The word “minor” in the law’s name is a little misleading. In fact, it covers gifts to people as old as 21, though the age of majority is 18.
Think of UTMA accounts as a sort of simplified trust. Rather than hiring a lawyer to prepare a trust document to handle the gift, the person making a gift under UTMA is relying on the uniform law’s terms and procedures. UTMA accounts are widely understood and simple to set up. Consequently, they are popular with parents, grandparents, and the banks and financial institutions they work with.
How does an Arizona UTMA account work?
When you put money in an UTMA account, it is a completed gift to the named minor. You have given up all rights to the money, as completely as if you had handed the cash to the minor, tucked inside a birthday or Christmas card.

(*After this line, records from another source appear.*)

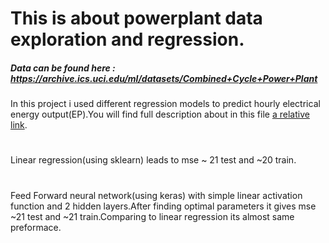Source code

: # This is about powerplant data exploration and regression.

##### Data can be found here : https://archive.ics.uci.edu/ml/datasets/Combined+Cycle+Power+Plant

In this project i used different regression models to predict hourly electrical energy output(EP).You will find full description about in this file [a relative link](data_description.txt). 
#
Linear regression(using sklearn) leads to mse ~ 21 test and ~20 train.    
#
Feed Forward neural network(using keras) with simple linear activation function and 2 hidden layers.After finding optimal parameters it gives mse ~21 test and ~21 train.Comparing to linear regression its almost same preformace.

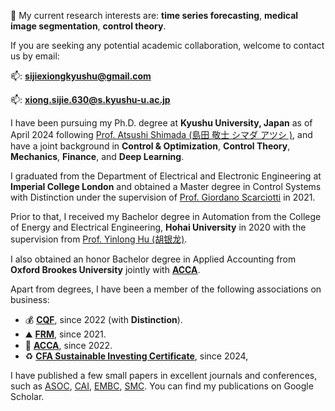📖 My current research interests are: **time series forecasting**, **medical image segmentation**, **control theory**.

If you are seeking any potential academic collaboration, welcome to contact us by email:

📫: **sijiexiongkyushu@gmail.com**

📫: **xiong.sijie.630@s.kyushu-u.ac.jp**

I have been pursuing my Ph.D. degree at **Kyushu University, Japan** as of April 2024 following [Prof. Atsushi Shimada (島田 敬士 シマダ アツシ )](https://sites.google.com/view/atsushishimada/), and have a joint background in **Control & Optimization**, **Control Theory**, **Mechanics**, **Finance**, and **Deep Learning**.

[//]: # (Previous to this SGU-Ph.D. program, I have obtained M.Sc. in Control & Optimization, B.Eng. in Control Systems, and B.Sc. &#40;Hon.&#41; in Applied Accounting.)

I graduated from the Department of Electrical and Electronic Engineering at **Imperial College London** and obtained a Master degree in Control Systems with Distinction under the supervision of [Prof. Giordano Scarciotti](https://giordanoscarciotti.com/) in 2021.

Prior to that, I received my Bachelor degree in Automation from the College of Energy and Electrical Engineering, **Hohai University** in 2020 with the supervision from [Prof. Yinlong Hu (胡银龙)](https://jszy.hhu.edu.cn/hyl/).

I also obtained an honor Bachelor degree in Applied Accounting from **Oxford Brookes University** jointly with **[ACCA](https://www.accaglobal.com/us/en.html)**.

[//]: # (Apart from degrees, I have been a member of several associations on Accounting and Finance:)

[//]: # (- [![CQF]&#40;https://img.shields.io/badge/CQF-Certificate%20in%20Quantitative%20Finance-gold?logo=data:image/svg+xml;base64,...&#41;]&#40;https://www.cqf.com/about-cqf/program-structure/program-overview&#41; since 2022 &#40;with Distinction&#41;.)

[//]: # (- [![GARP]&#40;https://img.shields.io/badge/GARP%20FRM-Financial%20Risk%20Manager-blue?logo=data:image/svg+xml;base64,...&#41;]&#40;https://www.garp.org/frm&#41; since 2021.)

[//]: # (- [![ACCA]&#40;https://img.shields.io/badge/ACCA-the%20Association%20of%20Chartered%20Certified%20Accountants-red?logo=data:image/svg+xml;base64,...&#41;]&#40;https://www.accaglobal.com/us/en.html&#41; since 2022.)

Apart from degrees, I have been a member of the following associations on business:
- 💰 **[CQF](https://www.cqf.com/about-cqf/program-structure/program-overview)**, since 2022 (with **Distinction**).
- ⛰️ **[FRM](https://www.garp.org/frm)**, since 2021.
- 📒 **[ACCA](https://www.accaglobal.com/us/en.html)**, since 2022.
- ♻️ **[CFA Sustainable Investing Certificate](https://www.cfainstitute.org)**, since 2024,

I have published a few small papers in excellent journals and conferences, such as [ASOC](https://www.sciencedirect.com/journal/applied-soft-computing), [CAI](https://cai.ieee.org/2025/), [EMBC](https://embc.embs.org/2025/), [SMC](https://www.ieeesmc2025.org/). You can find my publications on Google Scholar.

Because a minor doesn’t have any legal authority to enter into contracts, though, it is impossible for them to open financial accounts, buy and sell stocks or certificates of deposit, or otherwise manage their new gift. Besides that, the recipient might be a newborn, or up to age 21; they might be unable to make decisions both as a legal matter and as a matter of practical reality.
The basic structure of UTMA requires you to name a custodian to handle the gift. Think of that person as a trustee, because they have pretty much the same duties and responsibilities. They invest the money (but have to do so prudently), they can use the money for the benefit of the minor (but not for their own benefit), and they are required to report to the minor (or to the minor’s parents).
When the beneficiary of an UTMA account turns 21, the custodian must turn the account over to them. That is not an option, but mandatory. The custodian does not get to decide that the (former) minor is unable to handle money. Of course, the beneficiary could agree to let the (former) custodian continue to manage the account if they are willing.
What about gift taxes and income taxes?
Taxes are taxes, right? Well, not exactly.
First, income taxes. A transfer into an UTMA account is not deductible to the person putting the money into the account. It is not income to the recipient. But the account might earn income (in fact, that’s usually the whole purpose), and THAT income will be taxed.
Who pays the tax on income in an UTMA account? The minor. Most minors do not have a lot of income, so the tax rate might be lower. But the income will still be taxable.
In order to make it less attractive to make large gifts to your children, the tax system applies a parent’s tax rate to most income of a minor. So the income taxes paid by the UTMA beneficiary might be as high as the parent’s tax rate — but it is the minor who pays the tax.
Next, gift taxes. Gifts of less than $14,000 per year are not subject to any tax — or even any reporting requirements (watch out, as there are some exceptions). That figure, by the way, will increase to $15,000 next year. A transfer into an UTMA account qualifies for this exclusion, so if you put, say, $12,000 into your daughter’s UTMA account this year, you probably will not have to tell the IRS, pay any tax or worry about it at all. Oh, and if you’re married it’s really easy to double those numbers.
Does that mean you can’t give your granddaughter $50,000 instead? No, it does not — but you’ll probably have to file a gift tax return and it would be a really good idea to talk with your estate planning lawyer.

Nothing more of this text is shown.